== Exercise data ==
* * * * *

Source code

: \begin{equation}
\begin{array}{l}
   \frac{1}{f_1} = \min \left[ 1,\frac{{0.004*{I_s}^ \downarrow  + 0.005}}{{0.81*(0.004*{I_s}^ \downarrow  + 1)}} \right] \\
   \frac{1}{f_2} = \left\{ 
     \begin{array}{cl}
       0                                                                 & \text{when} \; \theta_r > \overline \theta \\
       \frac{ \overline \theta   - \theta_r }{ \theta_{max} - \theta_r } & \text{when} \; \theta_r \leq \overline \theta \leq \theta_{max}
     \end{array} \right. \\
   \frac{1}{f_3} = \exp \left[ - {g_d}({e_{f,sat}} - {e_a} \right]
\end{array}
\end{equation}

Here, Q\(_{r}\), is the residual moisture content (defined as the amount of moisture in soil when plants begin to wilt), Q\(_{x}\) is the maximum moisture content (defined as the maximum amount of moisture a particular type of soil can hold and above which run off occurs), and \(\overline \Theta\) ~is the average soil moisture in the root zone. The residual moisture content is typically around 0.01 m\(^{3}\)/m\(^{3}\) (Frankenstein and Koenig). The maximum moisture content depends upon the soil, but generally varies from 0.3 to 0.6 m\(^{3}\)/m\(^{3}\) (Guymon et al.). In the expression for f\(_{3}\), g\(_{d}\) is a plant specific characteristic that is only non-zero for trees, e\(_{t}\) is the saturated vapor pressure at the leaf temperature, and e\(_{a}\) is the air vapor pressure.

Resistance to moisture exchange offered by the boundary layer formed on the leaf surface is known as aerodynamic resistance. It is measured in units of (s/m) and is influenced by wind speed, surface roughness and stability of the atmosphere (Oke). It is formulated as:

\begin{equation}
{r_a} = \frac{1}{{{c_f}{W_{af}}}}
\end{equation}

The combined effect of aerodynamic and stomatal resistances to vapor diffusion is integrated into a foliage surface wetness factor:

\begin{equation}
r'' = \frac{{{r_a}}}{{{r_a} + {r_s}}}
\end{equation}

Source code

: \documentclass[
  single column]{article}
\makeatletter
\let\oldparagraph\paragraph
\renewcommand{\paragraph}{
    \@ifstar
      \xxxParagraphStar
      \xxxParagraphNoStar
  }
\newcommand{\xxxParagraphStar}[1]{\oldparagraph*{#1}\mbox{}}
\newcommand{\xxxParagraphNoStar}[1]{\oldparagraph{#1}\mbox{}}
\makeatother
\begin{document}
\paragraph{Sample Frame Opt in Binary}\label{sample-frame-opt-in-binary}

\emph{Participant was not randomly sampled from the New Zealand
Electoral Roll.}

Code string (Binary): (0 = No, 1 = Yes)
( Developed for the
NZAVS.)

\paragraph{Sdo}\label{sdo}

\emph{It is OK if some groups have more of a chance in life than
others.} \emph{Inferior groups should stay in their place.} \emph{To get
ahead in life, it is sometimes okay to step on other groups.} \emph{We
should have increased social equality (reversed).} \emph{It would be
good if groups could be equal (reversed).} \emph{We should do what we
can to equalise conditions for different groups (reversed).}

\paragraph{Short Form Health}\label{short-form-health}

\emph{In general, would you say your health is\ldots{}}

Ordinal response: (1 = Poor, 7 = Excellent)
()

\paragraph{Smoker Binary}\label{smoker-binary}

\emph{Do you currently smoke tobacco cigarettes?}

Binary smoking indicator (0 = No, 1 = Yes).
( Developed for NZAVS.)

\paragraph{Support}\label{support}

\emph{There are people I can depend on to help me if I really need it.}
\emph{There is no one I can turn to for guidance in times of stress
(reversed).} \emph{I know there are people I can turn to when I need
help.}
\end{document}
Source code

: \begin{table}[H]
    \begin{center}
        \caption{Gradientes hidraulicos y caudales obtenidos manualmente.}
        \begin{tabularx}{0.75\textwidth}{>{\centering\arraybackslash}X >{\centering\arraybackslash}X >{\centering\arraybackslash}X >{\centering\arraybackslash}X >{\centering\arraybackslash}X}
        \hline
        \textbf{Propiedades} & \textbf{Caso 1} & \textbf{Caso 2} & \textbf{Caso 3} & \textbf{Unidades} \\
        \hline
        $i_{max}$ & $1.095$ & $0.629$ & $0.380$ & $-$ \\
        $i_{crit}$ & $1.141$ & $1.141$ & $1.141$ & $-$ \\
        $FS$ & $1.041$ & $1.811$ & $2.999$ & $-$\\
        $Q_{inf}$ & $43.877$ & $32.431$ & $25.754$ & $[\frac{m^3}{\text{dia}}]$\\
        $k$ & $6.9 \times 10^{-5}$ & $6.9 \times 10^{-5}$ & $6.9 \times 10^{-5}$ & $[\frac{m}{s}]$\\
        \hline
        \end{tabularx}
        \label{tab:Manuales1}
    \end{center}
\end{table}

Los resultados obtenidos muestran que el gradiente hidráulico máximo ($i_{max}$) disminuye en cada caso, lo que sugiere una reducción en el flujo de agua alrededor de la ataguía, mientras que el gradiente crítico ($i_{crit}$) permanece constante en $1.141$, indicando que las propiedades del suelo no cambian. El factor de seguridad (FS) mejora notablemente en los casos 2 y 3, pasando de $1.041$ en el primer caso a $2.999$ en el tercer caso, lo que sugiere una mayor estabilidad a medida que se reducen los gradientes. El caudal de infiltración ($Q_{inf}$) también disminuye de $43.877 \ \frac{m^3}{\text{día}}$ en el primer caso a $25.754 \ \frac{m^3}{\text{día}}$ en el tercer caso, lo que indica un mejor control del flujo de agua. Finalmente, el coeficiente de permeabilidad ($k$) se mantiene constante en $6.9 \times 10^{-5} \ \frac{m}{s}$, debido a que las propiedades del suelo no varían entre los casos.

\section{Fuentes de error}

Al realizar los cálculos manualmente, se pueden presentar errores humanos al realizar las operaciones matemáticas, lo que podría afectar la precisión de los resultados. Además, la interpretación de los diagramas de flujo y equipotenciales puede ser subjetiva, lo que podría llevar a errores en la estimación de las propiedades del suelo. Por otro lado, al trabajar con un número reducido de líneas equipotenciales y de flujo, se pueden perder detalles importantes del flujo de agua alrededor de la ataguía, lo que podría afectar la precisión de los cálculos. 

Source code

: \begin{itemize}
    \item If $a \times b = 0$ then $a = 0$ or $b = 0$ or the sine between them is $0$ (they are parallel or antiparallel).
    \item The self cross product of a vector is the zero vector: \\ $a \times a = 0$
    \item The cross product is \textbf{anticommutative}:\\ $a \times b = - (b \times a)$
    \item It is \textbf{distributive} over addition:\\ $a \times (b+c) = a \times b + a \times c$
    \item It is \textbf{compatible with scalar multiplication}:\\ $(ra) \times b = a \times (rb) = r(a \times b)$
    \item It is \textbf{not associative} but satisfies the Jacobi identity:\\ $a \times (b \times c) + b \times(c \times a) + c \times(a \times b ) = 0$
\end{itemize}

* * * * *

== Brief ==
Filter the entries above down to the lines that contain the word "from".

== Written solution ==
Here, Q\(_{r}\), is the residual moisture content (defined as the amount of moisture in soil when plants begin to wilt), Q\(_{x}\) is the maximum moisture content (defined as the maximum amount of moisture a particular type of soil can hold and above which run off occurs), and \(\overline \Theta\) ~is the average soil moisture in the root zone. The residual moisture content is typically around 0.01 m\(^{3}\)/m\(^{3}\) (Frankenstein and Koenig). The maximum moisture content depends upon the soil, but generally varies from 0.3 to 0.6 m\(^{3}\)/m\(^{3}\) (Guymon et al.). In the expression for f\(_{3}\), g\(_{d}\) is a plant specific characteristic that is only non-zero for trees, e\(_{t}\) is the saturated vapor pressure at the leaf temperature, and e\(_{a}\) is the air vapor pressure.
\emph{Participant was not randomly sampled from the New Zealand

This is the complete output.